DATA TO USE =>
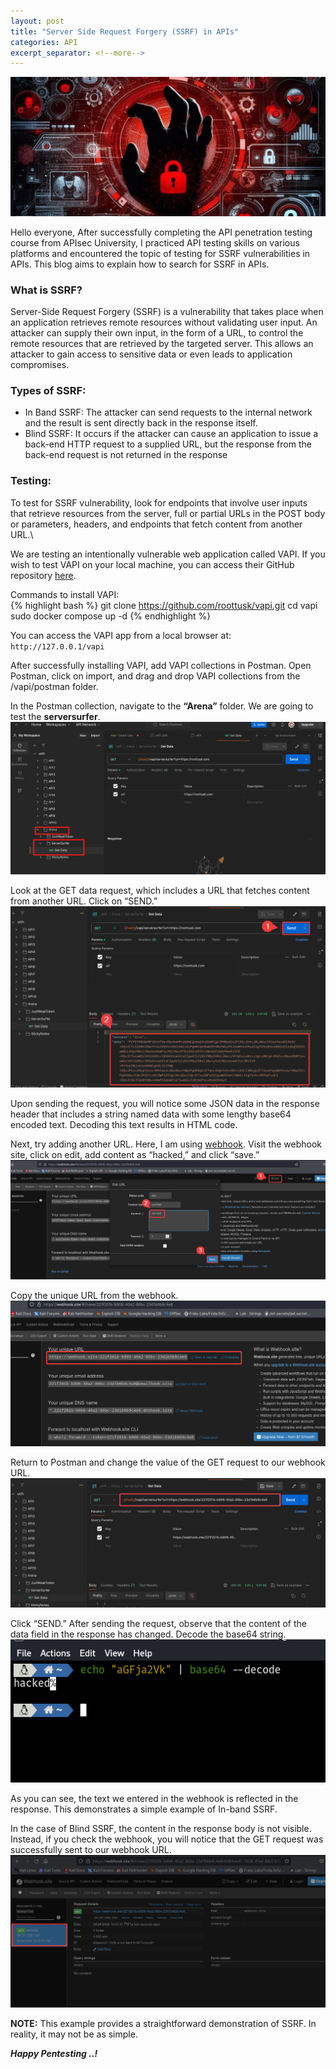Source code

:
 ```yaml
---
layout: post
title: "Server Side Request Forgery (SSRF) in APIs"
categories: API
excerpt_separator: <!--more-->
---
```


![cover pic](/images/blog9/1.jpg)

Hello everyone, <be>
After successfully completing the API penetration testing course from APIsec University, I practiced API testing skills on various platforms and encountered the topic of testing for SSRF vulnerabilities in APIs. This blog aims to explain how to search for SSRF in APIs.

<!--more-->

### What is SSRF?
Server-Side Request Forgery (SSRF) is a vulnerability that takes place when an application retrieves remote resources without validating user input. An attacker can supply their own input, in the form of a URL, to control the remote resources that are retrieved by the targeted server. This allows an attacker to gain access to sensitive data or even leads to application compromises. 

### Types of SSRF:
- In Band SSRF:  The attacker can send requests to the internal network and the result is sent directly back in the response itself.
- Blind SSRF: It occurs if the attacker can cause an application to issue a back-end HTTP request to a supplied URL, but the response from the back-end request is not returned in the response
 
### Testing:
To test for SSRF vulnerability, look for endpoints that involve user inputs that retrieve resources from the server, full or partial URLs in the POST body or parameters, headers, and endpoints that fetch content from another URL.\
 
We are testing an intentionally vulnerable web application called VAPI. If you wish to test VAPI on your local machine, you can access their GitHub repository [here](https://github.com/roottusk/vapi).
 
Commands to install VAPI: <br>
{% highlight bash %}
git clone https://github.com/roottusk/vapi.git
cd vapi
sudo docker compose up -d
{% endhighlight %}

You can access the VAPI app from a local browser at: `http://127.0.0.1/vapi`

After successfully installing VAPI, add VAPI collections in Postman. Open Postman, click on import, and drag and drop VAPI collections from the /vapi/postman folder.

In the Postman collection, navigate to the **“Arena”** folder. We are going to test the **serversurfer**. <br>
![screen shot](/images/blog9/2.png)

Look at the GET data request, which includes a URL that fetches content from another URL. Click on “SEND.” <br>
![screen shot](/images/blog9/3.png)

Upon sending the request, you will notice some JSON data in the response header that includes a string named data with some lengthy base64 encoded text. Decoding this text results in HTML code.

Next, try adding another URL. Here, I am using [webhook](https://webhook.site). Visit the webhook site, click on edit, add content as “hacked,” and click “save.” <br>
![screen shot](/images/blog9/4.png)

Copy the unique URL from the webhook. <br>
![screen shot](/images/blog9/5.png)

Return to Postman and change the value of the GET request to our webhook URL. <br>
![screen shot](/images/blog9/6.png)

Click “SEND.” After sending the request, observe that the content of the data field in the response has changed. Decode the base64 string. <br>
![screen shot](/images/blog9/7.png)

As you can see, the text we entered in the webhook is reflected in the response. This demonstrates a simple example of In-band SSRF.

In the case of Blind SSRF, the content in the response body is not visible. Instead, if you check the webhook, you will notice that the GET request was successfully sent to our webhook URL. <br>
![screen shot](/images/blog9/8.png)

**NOTE:** This example provides a straightforward demonstration of SSRF. In reality, it may not be as simple.

***Happy Pentesting ..!***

WHAT THE EXERCISE ASKS => From the records above, quote only the lines running from the line with "After successfully completing" to the line with "To test for", both lines included.

SOLUTION TO THE EXERCISE =>
After successfully completing the API penetration testing course from APIsec University, I practiced API testing skills on various platforms and encountered the topic of testing for SSRF vulnerabilities in APIs. This blog aims to explain how to search for SSRF in APIs.

<!--more-->

### What is SSRF?
Server-Side Request Forgery (SSRF) is a vulnerability that takes place when an application retrieves remote resources without validating user input. An attacker can supply their own input, in the form of a URL, to control the remote resources that are retrieved by the targeted server. This allows an attacker to gain access to sensitive data or even leads to application compromises. 

### Types of SSRF:
- In Band SSRF:  The attacker can send requests to the internal network and the result is sent directly back in the response itself.
- Blind SSRF: It occurs if the attacker can cause an application to issue a back-end HTTP request to a supplied URL, but the response from the back-end request is not returned in the response
 
### Testing:
To test for SSRF vulnerability, look for endpoints that involve user inputs that retrieve resources from the server, full or partial URLs in the POST body or parameters, headers, and endpoints that fetch content from another URL.\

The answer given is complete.